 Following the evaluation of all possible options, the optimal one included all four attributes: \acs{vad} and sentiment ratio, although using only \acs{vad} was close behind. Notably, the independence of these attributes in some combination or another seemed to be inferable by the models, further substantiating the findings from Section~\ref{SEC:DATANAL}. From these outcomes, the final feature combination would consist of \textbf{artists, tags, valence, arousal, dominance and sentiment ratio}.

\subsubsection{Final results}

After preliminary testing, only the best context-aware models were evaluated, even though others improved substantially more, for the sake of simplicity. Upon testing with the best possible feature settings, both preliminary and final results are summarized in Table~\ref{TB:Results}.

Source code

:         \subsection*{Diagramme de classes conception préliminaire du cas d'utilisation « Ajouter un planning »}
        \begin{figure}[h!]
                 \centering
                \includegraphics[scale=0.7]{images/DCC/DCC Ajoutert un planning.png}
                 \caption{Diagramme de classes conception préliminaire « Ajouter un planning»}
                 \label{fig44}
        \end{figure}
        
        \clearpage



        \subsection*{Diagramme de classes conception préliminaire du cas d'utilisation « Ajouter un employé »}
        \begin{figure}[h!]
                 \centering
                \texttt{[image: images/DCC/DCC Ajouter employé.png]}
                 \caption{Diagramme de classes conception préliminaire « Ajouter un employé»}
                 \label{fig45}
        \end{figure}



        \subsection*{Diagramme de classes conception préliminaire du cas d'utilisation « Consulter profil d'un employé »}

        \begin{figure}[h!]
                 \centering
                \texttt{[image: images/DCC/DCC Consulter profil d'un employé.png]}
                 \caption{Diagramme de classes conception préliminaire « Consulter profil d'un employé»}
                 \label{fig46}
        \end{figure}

Your objective: Nothing in the entries above may be left out; retype them all exactly.

Task solution:
 Following the evaluation of all possible options, the optimal one included all four attributes: \acs{vad} and sentiment ratio, although using only \acs{vad} was close behind. Notably, the independence of these attributes in some combination or another seemed to be inferable by the models, further substantiating the findings from Section~\ref{SEC:DATANAL}. From these outcomes, the final feature combination would consist of \textbf{artists, tags, valence, arousal, dominance and sentiment ratio}.

\subsubsection{Final results}

After preliminary testing, only the best context-aware models were evaluated, even though others improved substantially more, for the sake of simplicity. Upon testing with the best possible feature settings, both preliminary and final results are summarized in Table~\ref{TB:Results}.

Source code

:         \subsection*{Diagramme de classes conception préliminaire du cas d'utilisation « Ajouter un planning »}
        \begin{figure}[h!]
                 \centering
                \includegraphics[scale=0.7]{images/DCC/DCC Ajoutert un planning.png}
                 \caption{Diagramme de classes conception préliminaire « Ajouter un planning»}
                 \label{fig44}
        \end{figure}
        
        \clearpage



        \subsection*{Diagramme de classes conception préliminaire du cas d'utilisation « Ajouter un employé »}
        \begin{figure}[h!]
                 \centering
                \texttt{[image: images/DCC/DCC Ajouter employé.png]}
                 \caption{Diagramme de classes conception préliminaire « Ajouter un employé»}
                 \label{fig45}
        \end{figure}



        \subsection*{Diagramme de classes conception préliminaire du cas d'utilisation « Consulter profil d'un employé »}

        \begin{figure}[h!]
                 \centering
                \texttt{[image: images/DCC/DCC Consulter profil d'un employé.png]}
                 \caption{Diagramme de classes conception préliminaire « Consulter profil d'un employé»}
                 \label{fig46}
        \end{figure}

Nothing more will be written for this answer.